#### Problem description:
Only the lines from the one with "- **The Ken:** Deep dive analysis" through the end of the material, both ends included, should be retyped exactly.

#### Data records:
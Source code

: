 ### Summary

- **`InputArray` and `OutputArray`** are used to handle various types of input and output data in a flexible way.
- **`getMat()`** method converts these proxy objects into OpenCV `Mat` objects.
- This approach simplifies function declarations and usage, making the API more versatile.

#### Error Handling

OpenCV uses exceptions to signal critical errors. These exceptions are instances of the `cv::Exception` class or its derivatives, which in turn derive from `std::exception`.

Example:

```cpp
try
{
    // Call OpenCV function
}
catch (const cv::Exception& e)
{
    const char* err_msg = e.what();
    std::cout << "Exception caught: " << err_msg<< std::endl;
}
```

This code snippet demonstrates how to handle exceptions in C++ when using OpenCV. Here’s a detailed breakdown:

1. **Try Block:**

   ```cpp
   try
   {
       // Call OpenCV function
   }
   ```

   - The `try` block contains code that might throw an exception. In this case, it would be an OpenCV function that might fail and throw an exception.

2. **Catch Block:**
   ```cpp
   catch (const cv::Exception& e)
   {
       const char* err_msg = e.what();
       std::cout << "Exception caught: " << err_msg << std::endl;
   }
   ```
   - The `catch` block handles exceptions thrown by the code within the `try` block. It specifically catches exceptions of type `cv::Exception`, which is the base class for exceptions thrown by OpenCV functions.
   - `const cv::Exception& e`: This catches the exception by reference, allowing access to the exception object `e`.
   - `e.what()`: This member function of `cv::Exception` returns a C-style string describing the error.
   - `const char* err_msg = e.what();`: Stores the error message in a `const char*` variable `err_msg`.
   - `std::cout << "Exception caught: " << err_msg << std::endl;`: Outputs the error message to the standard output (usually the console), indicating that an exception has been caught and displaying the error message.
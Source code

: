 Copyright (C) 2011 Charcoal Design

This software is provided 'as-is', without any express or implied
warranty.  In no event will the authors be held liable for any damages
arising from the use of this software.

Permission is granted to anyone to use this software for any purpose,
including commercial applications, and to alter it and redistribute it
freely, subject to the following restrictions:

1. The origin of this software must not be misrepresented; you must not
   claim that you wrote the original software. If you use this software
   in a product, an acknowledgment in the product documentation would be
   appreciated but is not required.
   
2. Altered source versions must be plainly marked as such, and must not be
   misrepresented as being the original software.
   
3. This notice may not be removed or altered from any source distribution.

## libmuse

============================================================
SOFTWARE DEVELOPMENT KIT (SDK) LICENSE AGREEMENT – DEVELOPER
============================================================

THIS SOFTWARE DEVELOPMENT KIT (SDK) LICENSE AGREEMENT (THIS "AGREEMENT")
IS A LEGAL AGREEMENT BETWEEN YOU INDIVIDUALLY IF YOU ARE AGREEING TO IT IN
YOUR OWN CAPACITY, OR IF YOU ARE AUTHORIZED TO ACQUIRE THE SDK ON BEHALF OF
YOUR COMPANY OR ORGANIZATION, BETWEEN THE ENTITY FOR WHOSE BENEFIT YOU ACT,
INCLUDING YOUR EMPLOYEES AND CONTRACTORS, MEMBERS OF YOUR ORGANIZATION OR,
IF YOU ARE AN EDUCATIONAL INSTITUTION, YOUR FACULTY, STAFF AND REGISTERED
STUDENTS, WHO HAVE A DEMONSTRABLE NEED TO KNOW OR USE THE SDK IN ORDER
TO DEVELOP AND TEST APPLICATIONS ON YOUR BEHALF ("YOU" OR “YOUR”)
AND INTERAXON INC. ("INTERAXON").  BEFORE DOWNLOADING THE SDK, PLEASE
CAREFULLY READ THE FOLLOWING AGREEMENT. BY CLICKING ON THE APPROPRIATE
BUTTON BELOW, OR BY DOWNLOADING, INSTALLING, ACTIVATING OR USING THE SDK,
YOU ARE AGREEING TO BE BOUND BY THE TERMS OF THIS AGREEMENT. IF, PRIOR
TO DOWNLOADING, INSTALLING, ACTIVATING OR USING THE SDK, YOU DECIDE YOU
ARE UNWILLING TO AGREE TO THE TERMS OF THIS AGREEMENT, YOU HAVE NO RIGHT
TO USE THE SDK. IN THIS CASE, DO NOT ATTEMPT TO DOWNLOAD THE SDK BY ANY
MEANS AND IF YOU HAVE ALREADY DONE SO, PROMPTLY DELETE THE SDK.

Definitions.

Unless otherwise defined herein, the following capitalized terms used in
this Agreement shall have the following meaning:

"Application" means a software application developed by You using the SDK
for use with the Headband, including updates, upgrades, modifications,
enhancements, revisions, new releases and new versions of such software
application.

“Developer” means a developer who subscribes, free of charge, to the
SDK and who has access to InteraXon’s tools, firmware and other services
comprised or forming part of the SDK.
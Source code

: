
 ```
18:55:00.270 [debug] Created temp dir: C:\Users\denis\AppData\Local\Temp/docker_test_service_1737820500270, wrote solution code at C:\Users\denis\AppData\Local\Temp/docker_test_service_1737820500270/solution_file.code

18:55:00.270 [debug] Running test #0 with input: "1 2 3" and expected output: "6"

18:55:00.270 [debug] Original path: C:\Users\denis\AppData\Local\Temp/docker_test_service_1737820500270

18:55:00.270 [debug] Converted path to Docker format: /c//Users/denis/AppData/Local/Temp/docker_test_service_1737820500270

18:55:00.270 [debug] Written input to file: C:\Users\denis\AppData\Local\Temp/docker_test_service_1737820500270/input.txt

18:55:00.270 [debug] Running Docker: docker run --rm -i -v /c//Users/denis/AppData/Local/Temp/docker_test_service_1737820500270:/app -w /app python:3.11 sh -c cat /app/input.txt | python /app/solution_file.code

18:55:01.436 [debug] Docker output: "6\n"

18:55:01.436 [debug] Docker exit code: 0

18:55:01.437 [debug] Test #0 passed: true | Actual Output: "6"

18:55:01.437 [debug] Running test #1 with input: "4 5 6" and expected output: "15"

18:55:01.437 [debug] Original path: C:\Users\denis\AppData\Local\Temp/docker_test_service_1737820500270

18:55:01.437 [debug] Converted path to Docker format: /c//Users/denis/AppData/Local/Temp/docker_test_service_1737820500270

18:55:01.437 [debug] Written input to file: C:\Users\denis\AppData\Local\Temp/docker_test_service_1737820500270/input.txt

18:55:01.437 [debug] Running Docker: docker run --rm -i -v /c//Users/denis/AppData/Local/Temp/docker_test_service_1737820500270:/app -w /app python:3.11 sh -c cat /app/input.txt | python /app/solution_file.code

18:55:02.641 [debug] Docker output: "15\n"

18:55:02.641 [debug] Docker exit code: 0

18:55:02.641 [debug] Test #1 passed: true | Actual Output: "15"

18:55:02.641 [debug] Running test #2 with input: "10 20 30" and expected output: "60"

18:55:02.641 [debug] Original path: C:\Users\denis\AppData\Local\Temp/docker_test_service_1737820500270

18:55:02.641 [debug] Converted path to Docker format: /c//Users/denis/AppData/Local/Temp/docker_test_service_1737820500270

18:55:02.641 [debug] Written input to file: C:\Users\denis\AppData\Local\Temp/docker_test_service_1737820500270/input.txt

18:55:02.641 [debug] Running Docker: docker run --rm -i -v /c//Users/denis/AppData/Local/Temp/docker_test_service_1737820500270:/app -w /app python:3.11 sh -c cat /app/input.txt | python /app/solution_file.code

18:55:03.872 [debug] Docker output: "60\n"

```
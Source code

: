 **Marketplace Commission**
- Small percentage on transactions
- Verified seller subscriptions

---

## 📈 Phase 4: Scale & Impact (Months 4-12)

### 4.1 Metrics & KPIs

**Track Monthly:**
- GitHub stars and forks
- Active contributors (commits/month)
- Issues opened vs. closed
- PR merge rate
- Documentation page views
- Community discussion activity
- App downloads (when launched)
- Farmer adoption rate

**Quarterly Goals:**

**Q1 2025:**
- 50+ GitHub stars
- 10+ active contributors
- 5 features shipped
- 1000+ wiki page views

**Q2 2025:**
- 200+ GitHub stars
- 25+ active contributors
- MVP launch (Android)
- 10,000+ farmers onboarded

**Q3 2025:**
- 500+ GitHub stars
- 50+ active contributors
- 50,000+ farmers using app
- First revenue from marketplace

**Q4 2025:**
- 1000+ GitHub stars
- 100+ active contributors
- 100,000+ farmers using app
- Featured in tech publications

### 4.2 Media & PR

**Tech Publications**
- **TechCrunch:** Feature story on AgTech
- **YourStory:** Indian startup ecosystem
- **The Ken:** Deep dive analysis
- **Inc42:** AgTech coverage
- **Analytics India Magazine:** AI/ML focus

#### Result:
- **The Ken:** Deep dive analysis
- **Inc42:** AgTech coverage
- **Analytics India Magazine:** AI/ML focus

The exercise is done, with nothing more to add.